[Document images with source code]
·····

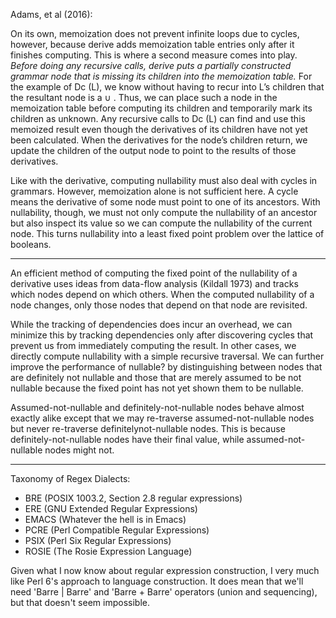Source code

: Adams, et al (2016):

On its own, memoization does not prevent infinite loops due to cycles,
however, because derive adds memoization table entries only after it
finishes computing. This is where a second measure comes into
play. *Before doing any recursive calls, derive puts a partially
constructed grammar node that is missing its children into the
memoization table.* For the example of Dc (L), we know without having to
recur into L’s children that the resultant node is a ∪ . Thus, we can
place such a node in the memoization table before computing its children
and temporarily mark its children as unknown. Any recursive calls to Dc
(L) can find and use this memoized result even though the derivatives of
its children have not yet been calculated. When the derivatives for the
node’s children return, we update the children of the output node to
point to the results of those derivatives.

Like with the derivative, computing nullability must also deal with
cycles in grammars. However, memoization alone is not sufficient here. A
cycle means the derivative of some node must point to one of its
ancestors. With nullability, though, we must not only compute the
nullability of an ancestor but also inspect its value so we can compute
the nullability of the current node. This turns nullability into a least
fixed point problem over the lattice of booleans.

---

An efficient method of computing the fixed point of the nullability of a
derivative uses ideas from data-flow analysis (Kildall 1973) and tracks
which nodes depend on which others. When the computed nullability of a
node changes, only those nodes that depend on that node are revisited.

While the tracking of dependencies does incur an overhead, we can
minimize this by tracking dependencies only after discovering cycles
that prevent us from immediately computing the result. In other cases,
we directly compute nullability with a simple recursive traversal.  We
can further improve the performance of nullable?  by distinguishing
between nodes that are definitely not nullable and those that are merely
assumed to be not nullable because the fixed point has not yet shown
them to be nullable.

Assumed-not-nullable and definitely-not-nullable nodes behave almost
exactly alike except that we may re-traverse assumed-not-nullable nodes
but never re-traverse definitelynot-nullable nodes. This is because
definitely-not-nullable nodes have their final value, while
assumed-not-nullable nodes might not.

---

Taxonomy of Regex Dialects: 
* BRE (POSIX 1003.2, Section 2.8 regular expressions)
* ERE (GNU Extended Regular Expressions)
* EMACS (Whatever the hell is in Emacs)
* PCRE (Perl Compatible Regular Expressions)
* PSIX (Perl Six Regular Expressions)
* ROSIE (The Rosie Expression Language)

Given what I now know about regular expression construction, I very much
like Perl 6's approach to language construction.  It does mean that
we'll need 'Barre | Barre' and 'Barre + Barre' operators (union and
sequencing), but that doesn't seem impossible.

·····

Task description — If a line of the records above holds the word "after", show it.

Solution to this exercise —
however, because derive adds memoization table entries only after it
minimize this by tracking dependencies only after discovering cycles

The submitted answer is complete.